Picture credit: JC Olivera/Getty Images for Toho Co.
Artillery Row

Enjoyable destruction

Godzilla Minus One may not be especially profound but it is great fun

After several “event” films that have pretended to have more significance than they’ve delivered, along comes one that pretends to be less. Godzilla Minus One is a monster movie, which means it’s not serious, but it is both more enjoyable and has more to say than most of the year’s rather longer offerings from Our Greatest Living Directors.

The Japanese film industry created Godzilla as the country wrestled with the meaning of defeat in World War II. What exactly the giant monster was a metaphor for was always ambiguous, but the bombing of Hiroshima and Nagasaki was definitely part of it — Godzilla feeds off nuclear radiation and delivers sudden, indiscriminate destruction. 

Westerners of my generation encountered him as a children’s cartoon, accompanied by his cuddlier nephew Godzooky, a sort of reptilian Scooby Doo. But there have been a series of attempts to Hollywoodise him. In 1998, Matthew Broderick starred in a sort of Ferris Bueller’s Godzilla. The hunt for unexploited intellectual properties that has defined the movie industry in recent years has seen three more films, with another due next year. There is an Apple TV series too.

I can’t comment on the television show, but the films share a quality of incredible forgettability. I’ve probably seen them all twice — I have children — and I would struggle to tell you anything about the plot or cast. The fight scenes — generally Godzilla is taking on another monster, for some reason — are full of explosions and collapsing buildings, but it has that computer-generated quality that, although it looks completely real, feels utterly uninvolving. 

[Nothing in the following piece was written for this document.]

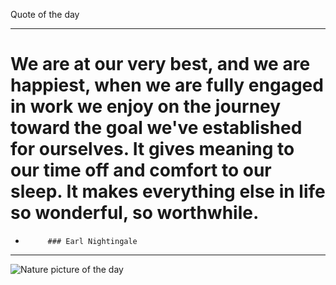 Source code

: Quote of the day***# We are at our very best, and we are happiest, when we are fully engaged in work we enjoy on the journey toward the goal we've established for ourselves. It gives meaning to our time off and comfort to our sleep. It makes everything else in life so wonderful, so worthwhile.   -          ### Earl Nightingale ***<img src="http://www.naturepicoftheday.com/npods/2021/february/winterscape_800w.jpg" alt="Nature picture of the day">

Godzilla Minus One sees Japan take its monster back, and the result is marvellous. The film is set in the immediate aftermath of the war, as the people of a ravaged Tokyo wrestle with the shame and horror of military defeat. Now they realise they face more devastation as the monstrous Godzilla bears down upon them. Why? They don’t know. He is simply a force of nature. 

The usual rule with monsters in films is that the audience should be kept from seeing them in all their glory for as long as possible. Only brief glimpses, as when the shark emerges for a second from the sea in Jaws, are allowed. In the 2014 American Godzilla, it’s a full hour before he appears on screen. Here, it takes just four minutes. Perhaps that’s because he isn’t the real enemy. 

The film instead shows a Japanese people let down by their leaders, who took them into a war that destroyed their country, and warped by a culture that celebrated death. The central character, Koichi, is a kamikaze pilot who lacked the courage to carry out his mission. His shame at having lived prevents him from enjoying the life that he clung onto. The approach of Godzilla forces the ordinary people to come together. Meanwhile Koichi sees a chance to redeem himself.

There is little that is profound here, but it is all great fun. A few years ago younger audiences might have baulked at a Japanese film with subtitles, but today’s teenagers have all seen Squid Game. The reality is that Godzilla is as distinctively Japanese as Superman is American. Somehow, it just works better when he’s laying waste to Tokyo.

And in many ways, it rises above other more “important” films. Unlike Oppenheimer, it confronts the impact of American bombing on Japan. Unlike Napoleon, its battle sequences don’t feel cramped. Unlike Killers of the Flower Moon, it is a pleasure to watch. And unlike all of them, it’s only two hours long.